In che modo si sta evolvendo, oggi, il settore dell’arredamento, vista anche la pandemia di Covid-19, che ci ha fatto riscoprire l’importanza della casa durante il lockdown?
“Augurando al settore il meglio per questi mesi difficili, credo che un riorientamento della produzione a favore dell’economia circolare e una buona dose di frugalità siano oggi necessari. Il lockdown ci ha fatto riscoprire l’importanza di una domesticità gradevole, per chi può, ma soprattutto, almeno spero, ci ha accompagnati in riflessioni più olistiche. Non siamo immuni né invulnerabili: ripensiamo la produzione in altri termini e non solo grazie ad aggiustamenti tecnici. Facciamo entrare nelle nostre dimore un po’ di filosofia al posto del tavolo basso.”
Dopo la pandemia e il lockdown, quali sono le sfide del futuro che dovranno affrontare le aziende che producono design?
“Credo molto nella capacità di trainare comportamenti eccellenti attraverso il design ed è per questo che mi auguro che tematiche e problematiche come la disabilità, la cura, l’invecchiamento, la pedagogia, e ovviamente il rispetto per il vivente (umano, animale e vegetale) entrino nel progetto domestico (nello spazio individuale) come una corrente d’aria che spalanca porte e finestre. Il mercato segue leggi antropocentriche letali… Auspico una carica creativa, come negli anni 50, capace questa volta di dar voce non solo all’immaginazione (peraltro necessaria) ma anche all’impegno ambientale e sociale, in grado di ridurre sovrapproduzione, consumismo e discariche.”

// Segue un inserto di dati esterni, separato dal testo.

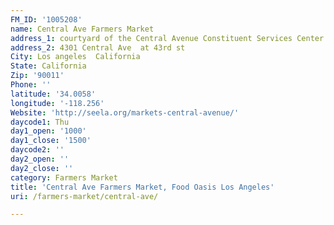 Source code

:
 ```yaml
---
FM_ID: '1005208'
name: Central Ave Farmers Market
address_1: courtyard of the Central Avenue Constituent Services Center
address_2: 4301 Central Ave  at 43rd st
City: Los angeles  California
State: California
Zip: '90011'
Phone: ''
latitude: '34.0058'
longitude: '-118.256'
Website: 'http://seela.org/markets-central-avenue/'
daycode1: Thu
day1_open: '1000'
day1_close: '1500'
daycode2: ''
day2_open: ''
day2_close: ''
category: Farmers Market
title: 'Central Ave Farmers Market, Food Oasis Los Angeles'
uri: /farmers-market/central-ave/

---
```

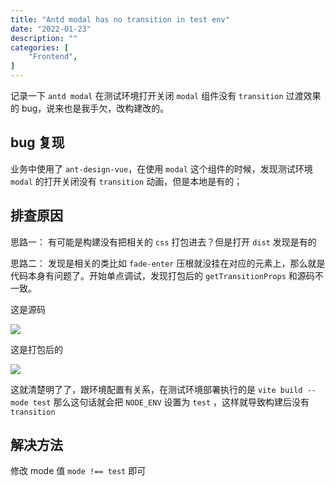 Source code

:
 ```yaml
---
title: "Antd modal has no transition in test env"
date: "2022-01-23"
description: ""
categories: [
    "Frontend",
]
---
```


记录一下 `antd modal` 在测试环境打开关闭 `modal` 组件没有 `transition` 过渡效果的 bug，说来也是我手欠，改构建改的。

<!--more-->

## bug 复现

业务中使用了 `ant-design-vue`，在使用 `modal` 这个组件的时候，发现测试环境 `modal` 的打开关闭没有 `transition` 动画，但是本地是有的；


## 排查原因

思路一：
有可能是构建没有把相关的 `css` 打包进去？但是打开 `dist` 发现是有的

思路二：
发现是相关的类比如 `fade-enter` 压根就没挂在对应的元素上，那么就是代码本身有问题了。开始单点调试，发现打包后的 `getTransitionProps` 和源码不一致。

这是源码

![](/blog/post/images/getTransitionProps.png)


这是打包后的

![](/blog/post/images/getTransition_dist.png)


这就清楚明了了，跟环境配置有关系，在测试环境部署执行的是 `vite build --mode test` 那么这句话就会把 `NODE_ENV` 设置为 `test` ，这样就导致构建后没有 `transition`


## 解决方法

修改 mode 值 `mode !== test` 即可

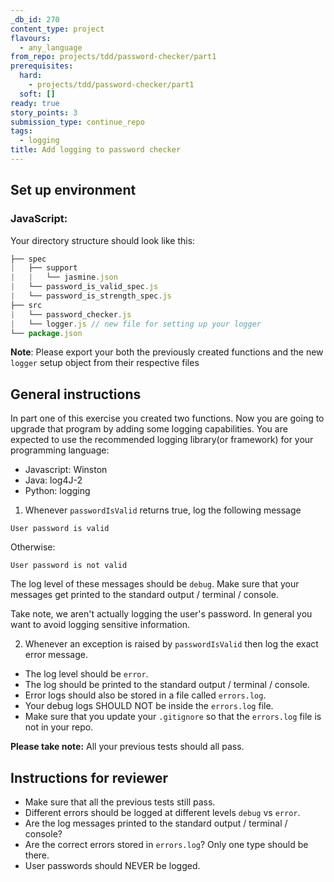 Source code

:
 ```yaml
---
_db_id: 270
content_type: project
flavours:
  - any_language
from_repo: projects/tdd/password-checker/part1
prerequisites:
  hard:
    - projects/tdd/password-checker/part1
  soft: []
ready: true
story_points: 3
submission_type: continue_repo
tags:
  - logging
title: Add logging to password checker
---
```


## Set up environment

### JavaScript:

Your directory structure should look like this:

```js
├── spec
|   ├── support
|   |   └── jasmine.json
|   └── password_is_valid_spec.js
|   └── password_is_strength_spec.js
├── src
|   └── password_checker.js
|   └── logger.js // new file for setting up your logger
└── package.json
```

**Note**: Please export your both the previously created functions and the new `logger` setup object from their respective files

## General instructions

In part one of this exercise you created two functions. Now you are going to upgrade that program by adding some logging capabilities.
You are expected to use the recommended logging library(or framework) for your programming language:

- Javascript: Winston
- Java: log4J-2
- Python: logging

1. Whenever `passwordIsValid` returns true, log the following message

```
User password is valid
```

Otherwise:

```
User password is not valid
```

The log level of these messages should be `debug`.
Make sure that your messages get printed to the standard output / terminal / console.

Take note, we aren't actually logging the user's password. In general you want to avoid logging sensitive information.

2. Whenever an exception is raised by `passwordIsValid` then log the exact error message.

- The log level should be `error`.
- The log should be printed to the standard output / terminal / console.
- Error logs should also be stored in a file called `errors.log`.
- Your debug logs SHOULD NOT be inside the `errors.log` file.
- Make sure that you update your `.gitignore` so that the `errors.log` file is not in your repo.

**Please take note:** All your previous tests should all pass.

## Instructions for reviewer

- Make sure that all the previous tests still pass.
- Different errors should be logged at different levels `debug` vs `error`.
- Are the log messages printed to the standard output / terminal / console?
- Are the correct errors stored in `errors.log`? Only one type should be there.
- User passwords should NEVER be logged.
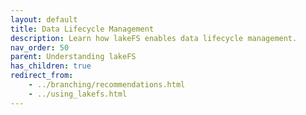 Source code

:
 ```yaml
---
layout: default
title: Data Lifecycle Management
description: Learn how lakeFS enables data lifecycle management.
nav_order: 50
parent: Understanding lakeFS
has_children: true
redirect_from:
    - ../branching/recommendations.html
    - ../using_lakefs.html
---
```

Come sarà la casa del futuro secondo lei e quale sarà dunque anche il ruolo del design?
“Temo la casa rifugio e spero che nonostante le intemperie, le guerre e le pandemie, la gente reimpari a vivere in comunità, ad aprire la propria casa ad altri e a condividere. Quindi opterei per una casa effimera, trasformabile, decostruibile, mobile, montabile e rimontabile.”
Qual è la “cosa” più contemporanea, forte e promettente che si sta manifestando a suo avviso sulla scena del design contemporaneo?
“È senz’altro la consapevolezza di una responsabilità progettuale, che sempre più spesso travalica il settore dell’arredo, rifiutando una logica artificiale di domanda e offerta per spaziare oltre, attraverso la ricerca che identifica e documenta le problematiche da risolvere, per poi tornare all’industria proponendo nuovi prodotti, materiali e sistemi di produzione, più etici ed ecologici.”
Una domanda che è anche un po’ una provocazione, esiste ancora uno stile italiano nel design?
“Ho sempre pensato che la grande qualità del design italiano sia stata quella di aprire ed accogliere l’internazionale, riconoscendone e coltivandone i talenti. Oggi, è difficile parlare di primato ma persiste in Italia un pensiero e una pratica artigianali ad altissimo livello che rendono questo paese forse unico al mondo.”